But as Schutten told LifeSiteNews, “The bad law is still on the books.”

ARPA joined Maloney in the April 22 charter challenge to FIPPA because “without access to government information, a citizen cannot meaningfully discuss, debate, scrutinize or make informed opinions on matters of public policy,” Schutten stated at the press conference. “Freedom of information is protected by the Charter’s freedom of expression guarantee.”

Schutten noted that the case is about “transparency” and “democracy” but most importantly “about justice. Justice requires accountability. It is a scientific fact that each abortion takes the life of a human being…. The way to deal with this is not to censor all abortion-related information.”

The case has implications beyond Ontario, Schutten said, pointing out that BC’s privacy legislation has a “similar censorship provision.”

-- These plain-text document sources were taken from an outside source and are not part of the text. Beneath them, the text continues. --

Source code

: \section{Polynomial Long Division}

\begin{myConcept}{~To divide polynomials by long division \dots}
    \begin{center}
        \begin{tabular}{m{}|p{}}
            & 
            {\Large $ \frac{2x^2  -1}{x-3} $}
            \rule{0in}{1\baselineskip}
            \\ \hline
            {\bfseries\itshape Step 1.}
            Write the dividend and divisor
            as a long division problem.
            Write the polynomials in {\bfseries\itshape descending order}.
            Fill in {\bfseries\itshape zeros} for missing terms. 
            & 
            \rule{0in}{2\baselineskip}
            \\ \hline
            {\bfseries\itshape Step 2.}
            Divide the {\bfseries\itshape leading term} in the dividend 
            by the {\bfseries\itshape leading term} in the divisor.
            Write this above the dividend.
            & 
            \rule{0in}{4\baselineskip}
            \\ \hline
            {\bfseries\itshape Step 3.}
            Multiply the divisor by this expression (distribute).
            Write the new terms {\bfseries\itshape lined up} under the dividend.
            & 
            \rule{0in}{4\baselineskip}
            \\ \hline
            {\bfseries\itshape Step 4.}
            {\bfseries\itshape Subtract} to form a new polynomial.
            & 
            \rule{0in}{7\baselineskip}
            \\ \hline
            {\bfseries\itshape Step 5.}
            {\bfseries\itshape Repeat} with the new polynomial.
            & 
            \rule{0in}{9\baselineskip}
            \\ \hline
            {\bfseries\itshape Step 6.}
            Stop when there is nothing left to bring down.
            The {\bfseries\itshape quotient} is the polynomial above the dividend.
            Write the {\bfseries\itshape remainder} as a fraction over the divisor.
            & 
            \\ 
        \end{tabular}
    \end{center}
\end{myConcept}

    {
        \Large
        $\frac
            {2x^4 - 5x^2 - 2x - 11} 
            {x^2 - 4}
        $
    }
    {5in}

Earlier that morning, about 160 volunteers marked the launch of the charter challenge by laying 100,000 pink and blue flags on the south-east lawn of Ontario’s legislature, a task that took them about an hour, to illustrate the number of pre-born children killed each year by abortion in Canada.

According to ARPA spokesperson Niki Penning, the flag display was sponsored by ARPA initiative We Need a Law. The legislature’s rules however, stipulated the grounds could not be “pierced,” and ARPA’s request for an exemption was refused.

So the volunteers, who came from Ottawa, Hamilton, Oxford, Niagara, and Toronto, laid the flags on the ground, which Penning said seemed a fitting way to symbolize human lives ended abruptly and violently before birth.